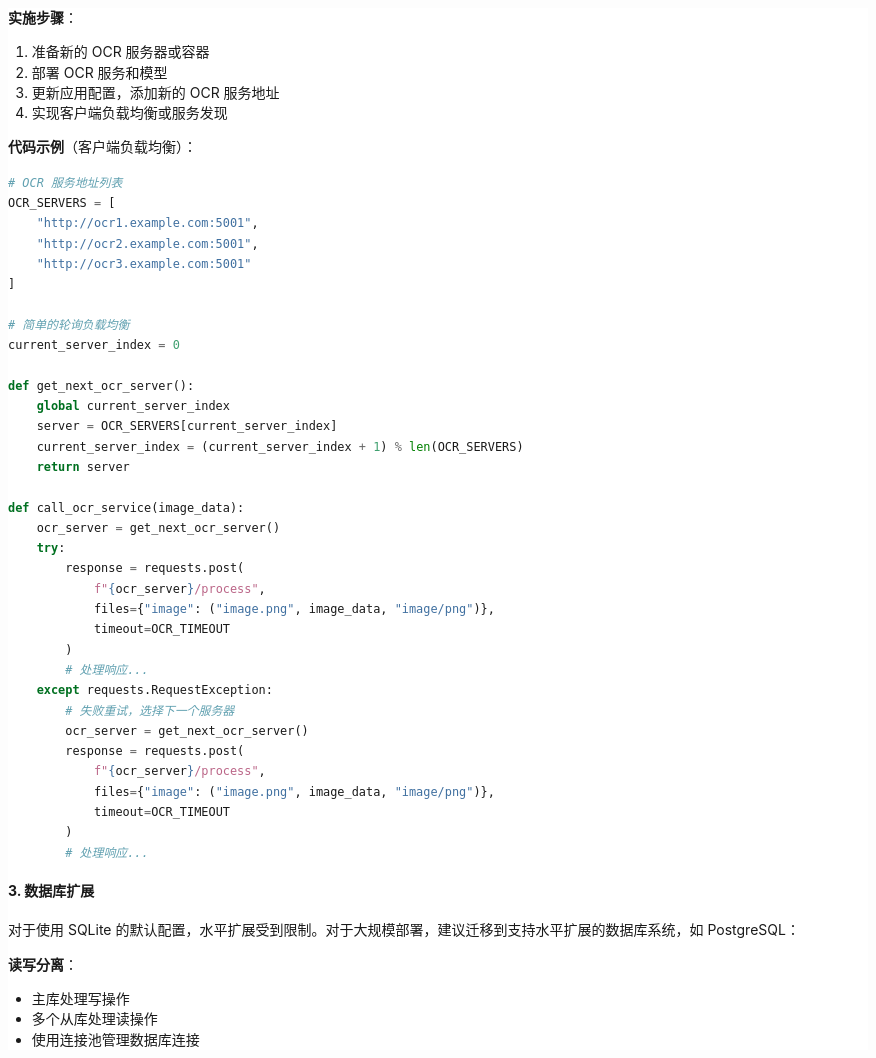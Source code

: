 **实施步骤**：
1. 准备新的 OCR 服务器或容器
2. 部署 OCR 服务和模型
3. 更新应用配置，添加新的 OCR 服务地址
4. 实现客户端负载均衡或服务发现

**代码示例**（客户端负载均衡）：
```python
# OCR 服务地址列表
OCR_SERVERS = [
    "http://ocr1.example.com:5001",
    "http://ocr2.example.com:5001",
    "http://ocr3.example.com:5001"
]

# 简单的轮询负载均衡
current_server_index = 0

def get_next_ocr_server():
    global current_server_index
    server = OCR_SERVERS[current_server_index]
    current_server_index = (current_server_index + 1) % len(OCR_SERVERS)
    return server

def call_ocr_service(image_data):
    ocr_server = get_next_ocr_server()
    try:
        response = requests.post(
            f"{ocr_server}/process",
            files={"image": ("image.png", image_data, "image/png")},
            timeout=OCR_TIMEOUT
        )
        # 处理响应...
    except requests.RequestException:
        # 失败重试，选择下一个服务器
        ocr_server = get_next_ocr_server()
        response = requests.post(
            f"{ocr_server}/process",
            files={"image": ("image.png", image_data, "image/png")},
            timeout=OCR_TIMEOUT
        )
        # 处理响应...
```

#### 3. 数据库扩展

对于使用 SQLite 的默认配置，水平扩展受到限制。对于大规模部署，建议迁移到支持水平扩展的数据库系统，如 PostgreSQL：

**读写分离**：
- 主库处理写操作
- 多个从库处理读操作
- 使用连接池管理数据库连接
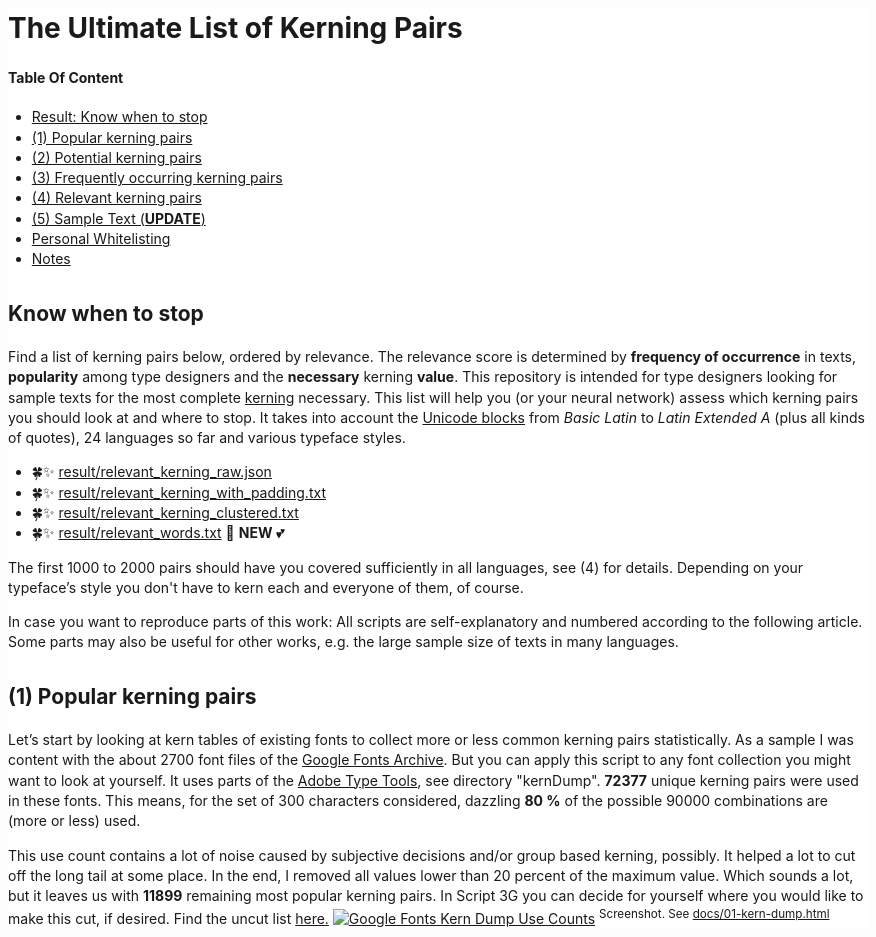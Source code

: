 # The Ultimate List of Kerning Pairs

#### Table Of Content
* [Result: Know when to stop](#know-when-to-stop)
* [(1) Popular kerning pairs](#1-popular-kerning-pairs)
* [(2) Potential kerning pairs](#2-potential-kerning-pairs)
* [(3) Frequently occurring kerning pairs](#3-frequently-occurring-kerning-pairs)
* [(4) Relevant kerning pairs](#4-relevant-kerning-pairs)
* [(5) Sample Text (**UPDATE**)](#5-sample-text)
* [Personal Whitelisting](#personal-whitelisting)
* [Notes](#notes)

## Know when to stop
Find a list of kerning pairs below, ordered by relevance. The relevance score is determined by **frequency of occurrence** in texts, **popularity** among type designers and the **necessary** kerning **value**. This repository is intended for type designers looking for sample texts for the most complete [kerning](https://en.wikipedia.org/wiki/Kerning) necessary. This list will help you (or your neural network) assess which kerning pairs you should look at and where to stop. It takes into account the [Unicode blocks](https://en.wikipedia.org/wiki/Latin_script_in_Unicode) from *Basic Latin* to *Latin Extended A* (plus all kinds of quotes), 24 languages so far and various typeface styles.

* 🍀✨ [result/relevant_kerning_raw.json](result/relevant_kerning_raw.json) 
* 🍀✨ [result/relevant_kerning_with_padding.txt](result/relevant_kerning_with_padding.txt)
* 🍀✨ [result/relevant_kerning_clustered.txt](result/relevant_kerning_clustered.txt)
* 🍀✨ [result/relevant_words.txt](result/relevant_words.txt) 💜 **NEW** 💕

The first 1000 to 2000 pairs should have you covered sufficiently in all languages, see (4) for details. Depending on your typeface’s style you don't have to kern each and everyone of them, of course. 

In case you want to reproduce parts of this work: All scripts are self-explanatory and numbered according to the following article. Some parts may also be useful for other works, e.g. the large sample size of texts in many languages. 

## (1) Popular kerning pairs
Let’s start by looking at kern tables of existing fonts to collect more or less common kerning pairs statistically. As a sample I was content with the about 2700 font files of the [Google Fonts Archive](https://github.com/google/fonts). But you can apply this script to any font collection you might want to look at yourself. It uses parts of the [Adobe Type Tools](https://github.com/adobe-type-tools/kern-dump), see directory "kernDump". **72377** unique kerning pairs were used in these fonts. This means, for the set of 300 characters considered, dazzling **80 %** of the possible 90000 combinations are (more or less) used. 

This use count contains a lot of noise caused by subjective decisions and/or group based kerning, possibly. It helped a lot to cut off the long tail at some place. In the end, I removed all values lower than 20 percent of the maximum value. Which sounds a lot, but it leaves us with **11899** remaining most popular kerning pairs. In Script 3G you can decide for yourself where you would like to make this cut, if desired. Find the uncut list [here.](count/fonts/googleFontsKernDumpList.json)
[![Google Fonts Kern Dump Use Counts](docs/images/01-kern-dump.png "Google Fonts Kern Dump Use Counts")](https://andre-fuchs.github.io/kerning-pairs/01-kern-dump.html) 
<sup>Screenshot. See [docs/01-kern-dump.html](https://andre-fuchs.github.io/kerning-pairs/01-kern-dump.html)</sup>
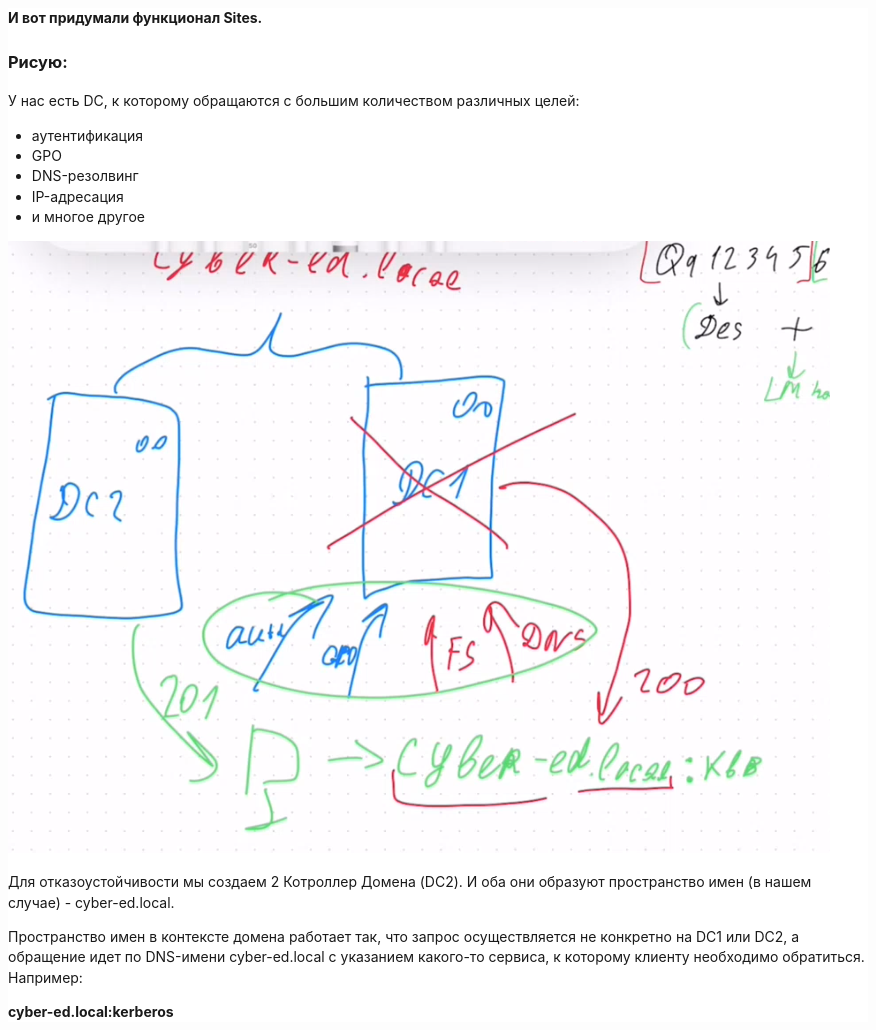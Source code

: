 **И вот придумали функционал Sites.**

### Рисую:

У нас есть DC, к которому обращаются с большим количеством различных целей:

- аутентификация
- GPO
- DNS-резолвинг
- IP-адресация
- и многое другое

![Untitled](images/Untitled%2043.png)

Для отказоустойчивости мы создаем 2 Котроллер Домена (DC2). И оба они образуют пространство имен (в нашем случае) - cyber-ed.local.

Пространство имен в контексте домена работает так, что запрос осуществляется не конкретно на DC1 или DC2, а обращение идет по DNS-имени cyber-ed.local с указанием какого-то сервиса, к которому клиенту необходимо обратиться. Например:

**cyber-ed.local:kerberos**
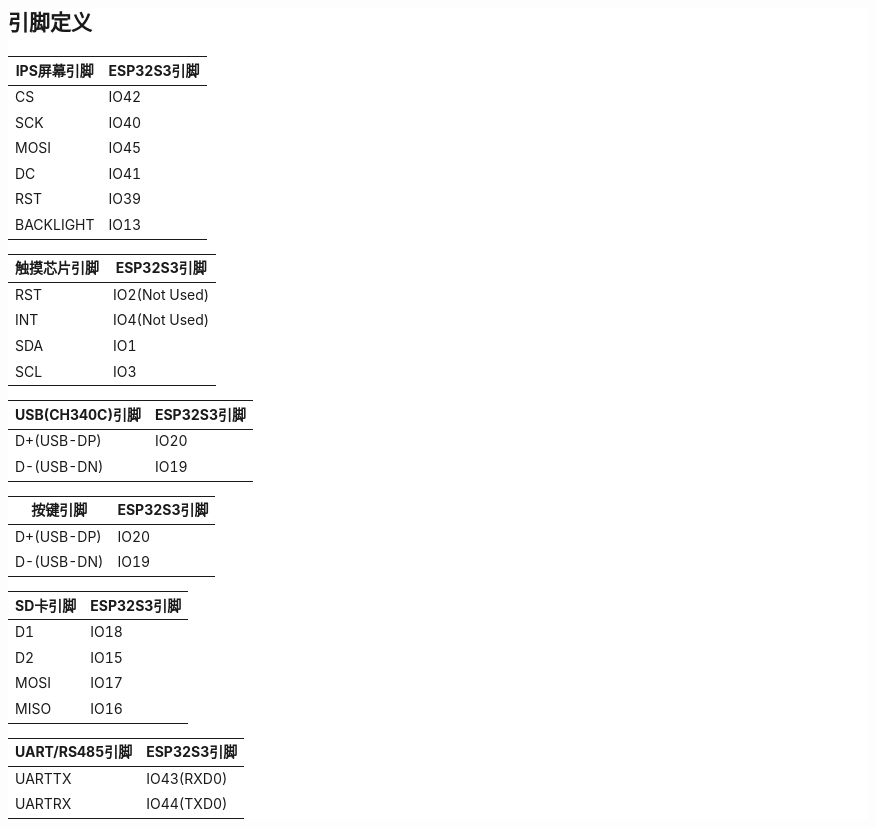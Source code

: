 ## 引脚定义

| IPS屏幕引脚 | ESP32S3引脚 |
|------------|------------|
| CS         | IO42       |
| SCK         | IO40       |
| MOSI         | IO45       |
| DC         | IO41       |
| RST         | IO39       |
| BACKLIGHT   | IO13       |

| 触摸芯片引脚 | ESP32S3引脚 |
|------------|------------|
| RST         | IO2(Not Used)|
| INT         | IO4(Not Used)|
| SDA         | IO1       |
| SCL         | IO3       |


| USB(CH340C)引脚 | ESP32S3引脚 |
|----------------|------------|
| D+(USB-DP)     | IO20       |
| D-(USB-DN)     | IO19       |

| 按键引脚 | ESP32S3引脚 |
|--------|------------|
| D+(USB-DP)    | IO20       |
| D-(USB-DN)    | IO19       |

| SD卡引脚 | ESP32S3引脚 |
|--------|------------|
| D1     | IO18       |
| D2     | IO15       |
| MOSI   | IO17       |
| MISO   | IO16       |

| UART/RS485引脚 | ESP32S3引脚 |
|---------------|------------|
| UARTTX        | IO43(RXD0) |
| UARTRX        | IO44(TXD0) |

* * * * * * *

### Your assignment
The lines to extract from the data above begin with the line containing "4. 实现客户端负载均衡或服务发现" and end with the line containing "对于使用 SQLite 的默认配置，水平扩展受到限制。对于大规模部署，建议迁移到支持水平扩展的数据库系统，如". Extract them exactly, including both.

### Exercise solution
4. 实现客户端负载均衡或服务发现

**代码示例**（客户端负载均衡）：
```python
# OCR 服务地址列表
OCR_SERVERS = [
    "http://ocr1.example.com:5001",
    "http://ocr2.example.com:5001",
    "http://ocr3.example.com:5001"
]

# 简单的轮询负载均衡
current_server_index = 0

def get_next_ocr_server():
    global current_server_index
    server = OCR_SERVERS[current_server_index]
    current_server_index = (current_server_index + 1) % len(OCR_SERVERS)
    return server

def call_ocr_service(image_data):
    ocr_server = get_next_ocr_server()
    try:
        response = requests.post(
            f"{ocr_server}/process",
            files={"image": ("image.png", image_data, "image/png")},
            timeout=OCR_TIMEOUT
        )
        # 处理响应...
    except requests.RequestException:
        # 失败重试，选择下一个服务器
        ocr_server = get_next_ocr_server()
        response = requests.post(
            f"{ocr_server}/process",
            files={"image": ("image.png", image_data, "image/png")},
            timeout=OCR_TIMEOUT
        )
        # 处理响应...
```

#### 3. 数据库扩展

对于使用 SQLite 的默认配置，水平扩展受到限制。对于大规模部署，建议迁移到支持水平扩展的数据库系统，如 PostgreSQL：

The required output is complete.